Die Wahl ist historisch, nicht nur für die Grünen, die erstmals eine große Stadt im Land regieren: Seit 1993 gewann kein Kandidat aus dem Mitte-links-Spektrum mehr ohne Stichwahl.
„Die nächsten fünf Jahre werden die schwersten in der jüngeren Geschichte der Stadt sein“, verkündete Sala nach seinem Triumph. Noch immer sei die Stadt inmitten der Pandemie, die Milliarden aus dem EU-Wiederaufbaufonds müssten richtig investiert und die Olympischen Winterspiele im Jahr 2026 vorbereitet werden. Sala, der BWL in Mailand studiert hat, will die ganze Stadt einbinden und verspricht „noch mehr Mut bei der Umweltherausforderung“.
Mutig war Sala schon 2010, als er die Unternehmenswelt in Richtung Mailänder Verwaltung verließ. Später kümmerte er sich federführend um die Expo 2015, die die Stadt nachhaltig verändert hat: Seitdem ist Mailand viel moderner, grüner, digitaler. Auf den alten Expo-Flächen sind mittlerweile Start-up-Hubs, Parks und Universitäten entstanden.
Sala will Mailand zum Vorbild für Europa und die Welt machen
Der 63-jährige Sala will Mailand nun zum „Vorbild für Italien“ machen, aber auch für „Europa, für die Welt“. Mailands Radsharing-System etwa kommt heute auf knapp 5500 Räder mit 320 Stationen. 1000 der Räder sind schon heute E-Bikes. Rein elektrisch unterwegs sind auch 60 Busse, bis 2030 sollen alle 1200 Fahrzeuge elektrisch sein.
Mailand hat die grüne Wende dringend nötig. Es gibt Tage im Winter, in denen die Emissionsgrenzwerte deutlich überschritten werden, die Luftverschmutzung ist höher als in vielen anderen Städten Italiens. Salas Antwort darauf ist sein Klimaprojekt „Mailand 2030“, mit dem er das Bahnnetz um 50 Prozent ausbauen will.

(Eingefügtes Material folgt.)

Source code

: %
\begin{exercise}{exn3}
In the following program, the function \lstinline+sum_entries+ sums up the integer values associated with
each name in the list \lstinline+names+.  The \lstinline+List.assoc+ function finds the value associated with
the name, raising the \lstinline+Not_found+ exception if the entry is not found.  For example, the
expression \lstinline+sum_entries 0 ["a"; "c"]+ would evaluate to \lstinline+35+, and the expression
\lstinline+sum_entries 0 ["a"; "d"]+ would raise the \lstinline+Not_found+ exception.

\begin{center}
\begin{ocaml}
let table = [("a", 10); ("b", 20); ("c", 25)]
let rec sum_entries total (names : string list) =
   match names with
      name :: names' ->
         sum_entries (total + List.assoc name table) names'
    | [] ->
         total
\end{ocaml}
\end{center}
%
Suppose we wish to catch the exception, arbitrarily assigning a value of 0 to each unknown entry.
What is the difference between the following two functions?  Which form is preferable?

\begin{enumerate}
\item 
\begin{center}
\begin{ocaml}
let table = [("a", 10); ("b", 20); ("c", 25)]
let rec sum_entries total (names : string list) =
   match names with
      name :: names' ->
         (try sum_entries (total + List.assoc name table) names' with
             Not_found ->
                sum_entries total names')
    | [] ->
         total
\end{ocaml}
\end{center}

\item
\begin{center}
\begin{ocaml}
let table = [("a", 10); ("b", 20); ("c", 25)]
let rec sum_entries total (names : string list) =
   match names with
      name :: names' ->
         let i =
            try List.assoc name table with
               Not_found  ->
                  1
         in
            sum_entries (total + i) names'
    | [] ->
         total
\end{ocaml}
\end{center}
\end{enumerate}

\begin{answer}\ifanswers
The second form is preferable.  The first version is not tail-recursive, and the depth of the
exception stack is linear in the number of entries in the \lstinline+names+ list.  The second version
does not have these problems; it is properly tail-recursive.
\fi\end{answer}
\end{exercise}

Auch die „Stadt der 15 Minuten“, ein Konzept, das Metropolen auf der ganzen Welt gerade umsetzen, schreitet voran. Sala will damit die einzelnen Viertel zu Zentren des Lebens machen, mit Schulen, medizinischer Versorgung, Parks und Sport. „Die Mobilität reduziert sich dadurch ganz automatisch“, glaubt Sala.

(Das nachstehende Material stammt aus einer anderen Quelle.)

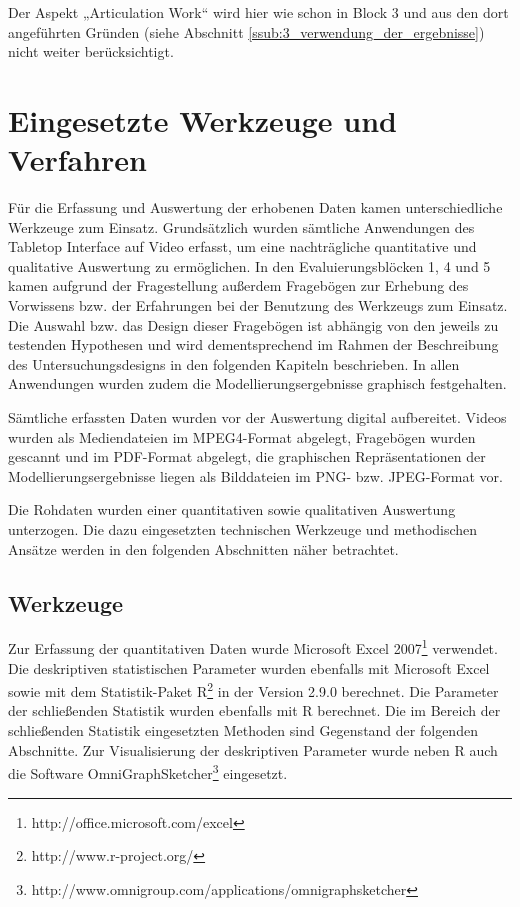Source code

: Der Aspekt „Articulation Work“ wird hier wie schon in Block 3 und aus den dort angeführten Gründen (siehe Abschnitt \ref{ssub:3_verwendung_der_ergebnisse}) nicht weiter berücksichtigt.


\section{Eingesetzte Werkzeuge und Verfahren} %
\label{sec:eingesetzte_werkzeuge_und_verfahren}

Für die Erfassung und Auswertung der erhobenen Daten kamen unterschiedliche Werkzeuge zum Einsatz. Grundsätzlich wurden sämtliche Anwendungen des Tabletop Interface auf Video erfasst, um eine nachträgliche quantitative und qualitative Auswertung zu ermöglichen. In den Evaluierungsblöcken 1, 4 und 5 kamen aufgrund der Fragestellung außerdem Fragebögen zur Erhebung des Vorwissens bzw. der Erfahrungen bei der Benutzung des Werkzeugs zum Einsatz. Die Auswahl bzw. das Design dieser Fragebögen ist abhängig von den jeweils zu testenden Hypothesen und wird dementsprechend im Rahmen der Beschreibung des Untersuchungsdesigns in den folgenden Kapiteln beschrieben. In allen Anwendungen wurden zudem die Modellierungsergebnisse graphisch festgehalten.

Sämtliche erfassten Daten wurden vor der Auswertung digital aufbereitet. Videos wurden als Mediendateien im MPEG4-Format abgelegt, Fragebögen wurden gescannt und im PDF-Format abgelegt, die graphischen Repräsentationen der Modellierungsergebnisse liegen als Bilddateien im PNG- bzw. JPEG-Format vor.

Die Rohdaten wurden einer quantitativen sowie qualitativen Auswertung unterzogen. Die dazu eingesetzten technischen Werkzeuge und methodischen Ansätze werden in den folgenden Abschnitten näher betrachtet.

\subsection{Werkzeuge} %
\label{sub:werkzeuge}

Zur Erfassung der quantitativen Daten wurde Microsoft Excel 2007\footnote{http://office.microsoft.com/excel} verwendet. Die deskriptiven statistischen Parameter wurden ebenfalls mit Microsoft Excel sowie mit dem Statistik-Paket R\footnote{http://www.r-project.org/} in der Version 2.9.0 berechnet. Die Parameter der schließenden Statistik wurden ebenfalls mit R berechnet. Die im Bereich der schließenden Statistik eingesetzten Methoden sind Gegenstand der folgenden Abschnitte. Zur Visualisierung der deskriptiven Parameter wurde neben R auch die Software OmniGraphSketcher\footnote{http://www.omnigroup.com/applications/omnigraphsketcher} eingesetzt.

Auch den sozialen Wohnungsbau will Sala, der den Wahlsieg seiner im Sommer 2020 verstorbenen Mutter widmete, weiter stärken: In Mailand gibt es schon heute rund 70.000 Sozialwohnungen mit 150.000 Bewohnern. Für eine 1,4-Millionen-Stadt ein hoher Wert. Die meisten Häuser entstanden in den 30er-Jahren und in der Nachkriegszeit. Die Stadt steckt derzeit viel Geld in Renovierungen, macht die Gebäude energieeffizienter, entfernt Asbest. Die Stadtverwaltung will Sala weiter digitalisieren. Schon heute lassen sich gut 70 Prozent der Dokumente für die Bürger digital herunterladen, immer mehr Services sind online möglich.